Where has Inspiration gone? It seems to have fled from me - from every area of my life. My life isn't lived with her; my spirit isn't being called by Inspiration's wooing. I am not living inspired even unto He having been drained of her friendship.
Where has Desire gone? When will she come back to me bringing with her Inspiration? Their companion, Passion, is gone as well. These three are Friends of the heart and all seem to have abandoned me.
Or maybe I exhausted them months ago and now they sleep, being rejuvenated to be at their best for me again. Oh how I miss them while in their slumber. I wish for them to awaken so that my heart can beat happily again.
Should I awaken them by force, beating upon the door of their dormancy? Is that even possible? Or do they posses wills of their own not able to be turned by my knocking?
What about Desire? Can I will her into life and submission forcing her to awaken by determined actions? But then will it be Desire who is awakened, or maybe only her antithesis Forced-Determination? For the two are not the same.
Desire, she lives deep within and drives with ease over the difficulty of all hindrances. Determination, she is like moss that grows on the tough skin of trees that lives only on the surface and doesn't affect from deep within. Determination seems waning and comes and goes as the winds of my will blows... or not. She quickly changes her face to Complacency and then to Apathy.

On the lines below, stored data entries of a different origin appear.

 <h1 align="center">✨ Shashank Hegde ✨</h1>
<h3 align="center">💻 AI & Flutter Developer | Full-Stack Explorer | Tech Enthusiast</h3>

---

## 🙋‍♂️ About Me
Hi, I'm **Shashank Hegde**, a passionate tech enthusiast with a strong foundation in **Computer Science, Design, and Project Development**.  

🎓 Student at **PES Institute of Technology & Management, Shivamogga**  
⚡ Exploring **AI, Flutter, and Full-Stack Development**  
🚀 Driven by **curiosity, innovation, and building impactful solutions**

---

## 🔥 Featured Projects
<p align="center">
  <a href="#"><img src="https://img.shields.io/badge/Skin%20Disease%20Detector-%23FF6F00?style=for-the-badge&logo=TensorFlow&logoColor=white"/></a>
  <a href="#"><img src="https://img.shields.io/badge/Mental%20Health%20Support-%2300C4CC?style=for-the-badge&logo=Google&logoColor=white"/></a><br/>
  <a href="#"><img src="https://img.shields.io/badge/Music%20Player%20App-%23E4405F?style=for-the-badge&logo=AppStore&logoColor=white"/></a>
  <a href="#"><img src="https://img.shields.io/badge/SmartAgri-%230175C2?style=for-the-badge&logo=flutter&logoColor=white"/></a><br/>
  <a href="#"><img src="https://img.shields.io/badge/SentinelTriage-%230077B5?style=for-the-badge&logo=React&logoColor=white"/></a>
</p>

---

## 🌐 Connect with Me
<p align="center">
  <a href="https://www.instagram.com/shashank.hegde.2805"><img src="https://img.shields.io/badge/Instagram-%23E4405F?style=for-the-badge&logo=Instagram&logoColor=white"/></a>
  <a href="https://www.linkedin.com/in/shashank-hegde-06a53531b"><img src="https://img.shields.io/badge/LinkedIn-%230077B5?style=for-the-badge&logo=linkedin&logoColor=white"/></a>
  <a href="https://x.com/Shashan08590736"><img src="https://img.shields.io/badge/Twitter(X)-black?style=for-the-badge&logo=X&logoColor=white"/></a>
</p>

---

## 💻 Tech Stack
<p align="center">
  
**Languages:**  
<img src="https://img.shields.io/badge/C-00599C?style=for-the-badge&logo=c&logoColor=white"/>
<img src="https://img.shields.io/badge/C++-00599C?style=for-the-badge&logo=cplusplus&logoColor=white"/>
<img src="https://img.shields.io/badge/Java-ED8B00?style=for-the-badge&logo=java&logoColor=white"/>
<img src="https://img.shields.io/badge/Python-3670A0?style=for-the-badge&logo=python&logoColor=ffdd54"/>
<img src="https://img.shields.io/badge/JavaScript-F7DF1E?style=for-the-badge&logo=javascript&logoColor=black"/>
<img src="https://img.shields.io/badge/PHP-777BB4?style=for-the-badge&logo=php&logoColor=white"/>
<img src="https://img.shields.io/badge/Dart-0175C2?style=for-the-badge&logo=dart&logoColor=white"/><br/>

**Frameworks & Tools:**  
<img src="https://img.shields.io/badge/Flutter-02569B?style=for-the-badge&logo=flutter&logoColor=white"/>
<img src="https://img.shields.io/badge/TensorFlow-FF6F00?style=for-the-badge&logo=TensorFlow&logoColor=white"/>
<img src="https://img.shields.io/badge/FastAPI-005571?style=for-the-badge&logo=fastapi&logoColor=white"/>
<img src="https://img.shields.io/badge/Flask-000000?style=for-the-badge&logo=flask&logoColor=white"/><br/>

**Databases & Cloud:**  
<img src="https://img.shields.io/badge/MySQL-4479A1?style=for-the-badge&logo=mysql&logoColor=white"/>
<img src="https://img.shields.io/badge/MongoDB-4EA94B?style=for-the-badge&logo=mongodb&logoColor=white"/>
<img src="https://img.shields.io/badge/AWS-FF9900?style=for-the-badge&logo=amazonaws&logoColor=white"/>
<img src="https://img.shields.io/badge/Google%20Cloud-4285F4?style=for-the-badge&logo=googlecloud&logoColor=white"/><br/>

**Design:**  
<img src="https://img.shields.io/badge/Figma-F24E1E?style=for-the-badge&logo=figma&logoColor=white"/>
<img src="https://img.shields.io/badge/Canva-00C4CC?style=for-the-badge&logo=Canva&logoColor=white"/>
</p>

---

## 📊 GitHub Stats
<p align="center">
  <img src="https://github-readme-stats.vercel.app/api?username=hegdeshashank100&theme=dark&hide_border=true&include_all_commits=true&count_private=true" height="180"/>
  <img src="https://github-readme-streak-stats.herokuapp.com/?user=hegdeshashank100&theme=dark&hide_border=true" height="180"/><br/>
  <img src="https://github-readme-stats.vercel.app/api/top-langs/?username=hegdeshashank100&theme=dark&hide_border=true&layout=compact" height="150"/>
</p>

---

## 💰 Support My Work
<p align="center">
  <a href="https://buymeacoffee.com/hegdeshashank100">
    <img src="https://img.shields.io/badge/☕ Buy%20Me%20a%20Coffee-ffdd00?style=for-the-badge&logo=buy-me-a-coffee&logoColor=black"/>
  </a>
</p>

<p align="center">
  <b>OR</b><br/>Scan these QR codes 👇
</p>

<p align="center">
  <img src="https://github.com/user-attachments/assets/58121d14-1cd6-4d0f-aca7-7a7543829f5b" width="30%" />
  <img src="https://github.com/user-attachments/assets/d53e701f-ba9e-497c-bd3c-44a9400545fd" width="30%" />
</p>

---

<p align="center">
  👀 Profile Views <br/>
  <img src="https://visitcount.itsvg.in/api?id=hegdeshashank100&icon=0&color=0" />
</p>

Father, can You awaken them gently? They respond to You; You made them. Ask them to get up and to awaken from their sleep and visit with me again. They are needed. When they are gone I simply meander along. Undriven by deepest Desire; unmoved from lack of Passion; not expressive for Inspiration, she has gone as well. This is no life, and purpose is eluded as I sleep too in the absence of my Friends.
You, Father, aren't worshiped well - for Your longing is for more than robotic rhythmic repetitions of catechisms not written in heart.
These three missing Friends of mine make life lived unto You vivid and boisterously exuberant and alive in color. These three are the vehicles of Your joy expressed from once depraved hearts; as my heart remains a pen and ink drawing on pale canvas until it is again painted by the Tripartite Camaraderie gone missing.
Given-ness to You then flows like clear rivers cool and ready for swimming when my Friends are here. Have I yet made my case, Father, for You to awaken them so they can come out again to play?